• [DATA PROVIDED]
===============
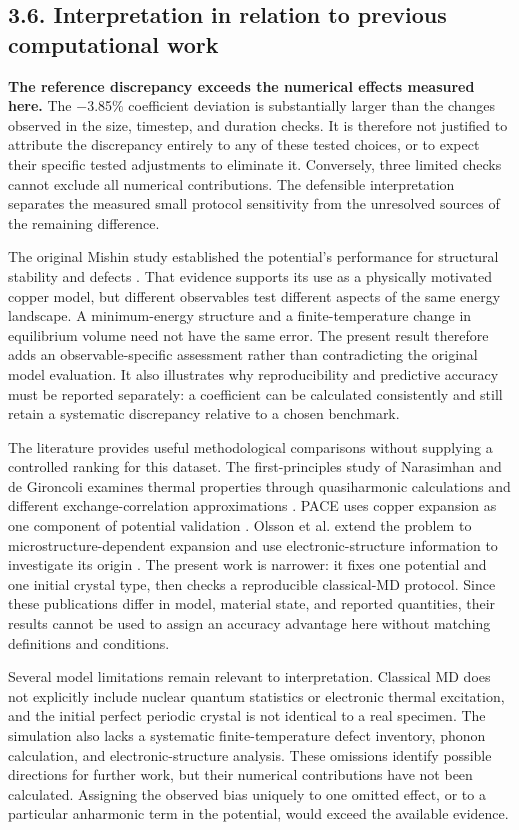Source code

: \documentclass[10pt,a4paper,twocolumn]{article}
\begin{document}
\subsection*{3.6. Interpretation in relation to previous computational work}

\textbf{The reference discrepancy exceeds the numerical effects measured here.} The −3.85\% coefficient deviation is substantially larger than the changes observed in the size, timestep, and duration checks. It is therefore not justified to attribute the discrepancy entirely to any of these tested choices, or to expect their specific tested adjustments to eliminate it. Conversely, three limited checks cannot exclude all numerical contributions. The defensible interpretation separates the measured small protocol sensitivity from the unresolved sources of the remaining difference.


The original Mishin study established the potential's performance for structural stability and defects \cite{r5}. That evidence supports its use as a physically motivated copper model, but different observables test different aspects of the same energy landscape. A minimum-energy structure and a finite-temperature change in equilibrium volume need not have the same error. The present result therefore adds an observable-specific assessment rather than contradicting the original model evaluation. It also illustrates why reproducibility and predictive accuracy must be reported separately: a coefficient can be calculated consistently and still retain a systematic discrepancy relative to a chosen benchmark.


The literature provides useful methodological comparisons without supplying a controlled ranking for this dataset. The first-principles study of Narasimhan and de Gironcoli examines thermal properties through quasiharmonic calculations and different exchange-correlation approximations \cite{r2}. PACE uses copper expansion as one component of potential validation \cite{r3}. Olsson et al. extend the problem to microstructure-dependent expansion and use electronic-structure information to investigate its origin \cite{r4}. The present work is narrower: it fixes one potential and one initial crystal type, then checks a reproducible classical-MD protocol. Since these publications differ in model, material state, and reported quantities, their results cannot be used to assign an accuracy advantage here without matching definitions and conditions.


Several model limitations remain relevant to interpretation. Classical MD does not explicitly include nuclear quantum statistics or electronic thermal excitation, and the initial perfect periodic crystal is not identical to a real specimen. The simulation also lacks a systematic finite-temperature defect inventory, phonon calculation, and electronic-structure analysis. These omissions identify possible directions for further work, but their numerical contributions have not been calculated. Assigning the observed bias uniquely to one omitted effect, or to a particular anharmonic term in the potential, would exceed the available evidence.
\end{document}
===============
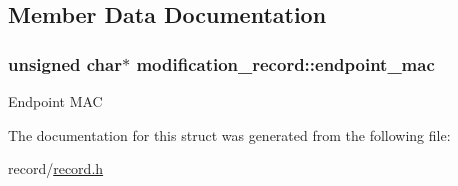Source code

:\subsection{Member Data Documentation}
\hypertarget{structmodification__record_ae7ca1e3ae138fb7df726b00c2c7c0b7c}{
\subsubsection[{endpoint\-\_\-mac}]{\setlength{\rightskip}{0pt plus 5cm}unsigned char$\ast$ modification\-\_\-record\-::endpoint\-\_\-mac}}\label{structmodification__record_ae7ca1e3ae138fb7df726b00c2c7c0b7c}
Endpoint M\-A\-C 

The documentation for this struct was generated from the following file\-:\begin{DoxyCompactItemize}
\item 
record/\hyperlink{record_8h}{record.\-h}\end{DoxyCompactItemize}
===============
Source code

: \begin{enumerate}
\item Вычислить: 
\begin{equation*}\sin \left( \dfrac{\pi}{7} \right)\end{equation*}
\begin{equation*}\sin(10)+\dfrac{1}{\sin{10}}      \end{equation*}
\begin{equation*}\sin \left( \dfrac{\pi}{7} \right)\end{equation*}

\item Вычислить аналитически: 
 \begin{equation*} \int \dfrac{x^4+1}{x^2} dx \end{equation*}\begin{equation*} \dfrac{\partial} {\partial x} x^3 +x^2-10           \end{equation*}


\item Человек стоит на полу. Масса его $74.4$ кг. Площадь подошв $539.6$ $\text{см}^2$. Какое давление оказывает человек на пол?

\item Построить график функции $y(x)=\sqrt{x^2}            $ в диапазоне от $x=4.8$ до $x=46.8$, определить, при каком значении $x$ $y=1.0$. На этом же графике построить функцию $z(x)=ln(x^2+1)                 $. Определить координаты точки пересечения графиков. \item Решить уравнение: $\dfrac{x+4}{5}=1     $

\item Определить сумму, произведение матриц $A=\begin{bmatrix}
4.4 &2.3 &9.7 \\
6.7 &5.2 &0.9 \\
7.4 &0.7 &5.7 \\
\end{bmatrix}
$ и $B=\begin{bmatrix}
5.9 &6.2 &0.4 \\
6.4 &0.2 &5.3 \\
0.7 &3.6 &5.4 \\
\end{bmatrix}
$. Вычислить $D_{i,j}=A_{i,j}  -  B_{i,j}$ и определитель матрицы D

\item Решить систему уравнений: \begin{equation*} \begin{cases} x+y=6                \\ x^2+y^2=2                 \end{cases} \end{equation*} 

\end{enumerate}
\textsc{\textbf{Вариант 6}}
===============
• [YOUR GOAL]
Each line of the listing that includes the word "crystal" should be copied out.

• [EXERCISE RESULT]
The literature provides useful methodological comparisons without supplying a controlled ranking for this dataset. The first-principles study of Narasimhan and de Gironcoli examines thermal properties through quasiharmonic calculations and different exchange-correlation approximations \cite{r2}. PACE uses copper expansion as one component of potential validation \cite{r3}. Olsson et al. extend the problem to microstructure-dependent expansion and use electronic-structure information to investigate its origin \cite{r4}. The present work is narrower: it fixes one potential and one initial crystal type, then checks a reproducible classical-MD protocol. Since these publications differ in model, material state, and reported quantities, their results cannot be used to assign an accuracy advantage here without matching definitions and conditions.
Several model limitations remain relevant to interpretation. Classical MD does not explicitly include nuclear quantum statistics or electronic thermal excitation, and the initial perfect periodic crystal is not identical to a real specimen. The simulation also lacks a systematic finite-temperature defect inventory, phonon calculation, and electronic-structure analysis. These omissions identify possible directions for further work, but their numerical contributions have not been calculated. Assigning the observed bias uniquely to one omitted effect, or to a particular anharmonic term in the potential, would exceed the available evidence.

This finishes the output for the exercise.